▶ _INSTRUCTIONS FOR THE TASK_:
In the material below, find each line with the string "tests" and copy it.
"""
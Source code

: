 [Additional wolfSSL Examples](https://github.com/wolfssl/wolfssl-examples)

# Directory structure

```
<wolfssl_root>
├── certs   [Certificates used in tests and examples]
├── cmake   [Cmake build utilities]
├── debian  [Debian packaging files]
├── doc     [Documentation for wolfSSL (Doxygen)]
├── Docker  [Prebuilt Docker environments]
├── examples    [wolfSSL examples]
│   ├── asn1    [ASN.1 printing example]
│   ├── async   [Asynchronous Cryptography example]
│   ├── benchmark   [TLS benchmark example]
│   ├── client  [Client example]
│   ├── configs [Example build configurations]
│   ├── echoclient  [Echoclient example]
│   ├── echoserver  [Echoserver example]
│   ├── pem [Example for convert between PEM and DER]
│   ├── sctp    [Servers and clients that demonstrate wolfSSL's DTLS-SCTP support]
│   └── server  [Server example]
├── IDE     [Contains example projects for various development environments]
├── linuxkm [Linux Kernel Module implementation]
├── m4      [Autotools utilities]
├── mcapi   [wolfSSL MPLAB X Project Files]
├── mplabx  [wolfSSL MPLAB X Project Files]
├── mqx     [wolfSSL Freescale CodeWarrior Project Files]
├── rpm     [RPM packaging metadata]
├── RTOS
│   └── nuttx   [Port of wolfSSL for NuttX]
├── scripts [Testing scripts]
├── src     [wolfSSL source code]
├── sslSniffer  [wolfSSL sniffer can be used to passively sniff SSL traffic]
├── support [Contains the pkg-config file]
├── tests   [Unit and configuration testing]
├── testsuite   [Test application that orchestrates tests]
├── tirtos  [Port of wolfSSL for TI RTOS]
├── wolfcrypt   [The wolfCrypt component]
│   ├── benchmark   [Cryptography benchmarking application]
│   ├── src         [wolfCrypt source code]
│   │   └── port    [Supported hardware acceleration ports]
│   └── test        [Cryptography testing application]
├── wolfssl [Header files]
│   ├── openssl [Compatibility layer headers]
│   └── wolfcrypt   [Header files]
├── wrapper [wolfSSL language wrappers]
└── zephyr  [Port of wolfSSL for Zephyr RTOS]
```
"""
▶ _RESULT FOR THIS EXERCISE_:
├── certs   [Certificates used in tests and examples]
├── tests   [Unit and configuration testing]
├── testsuite   [Test application that orchestrates tests]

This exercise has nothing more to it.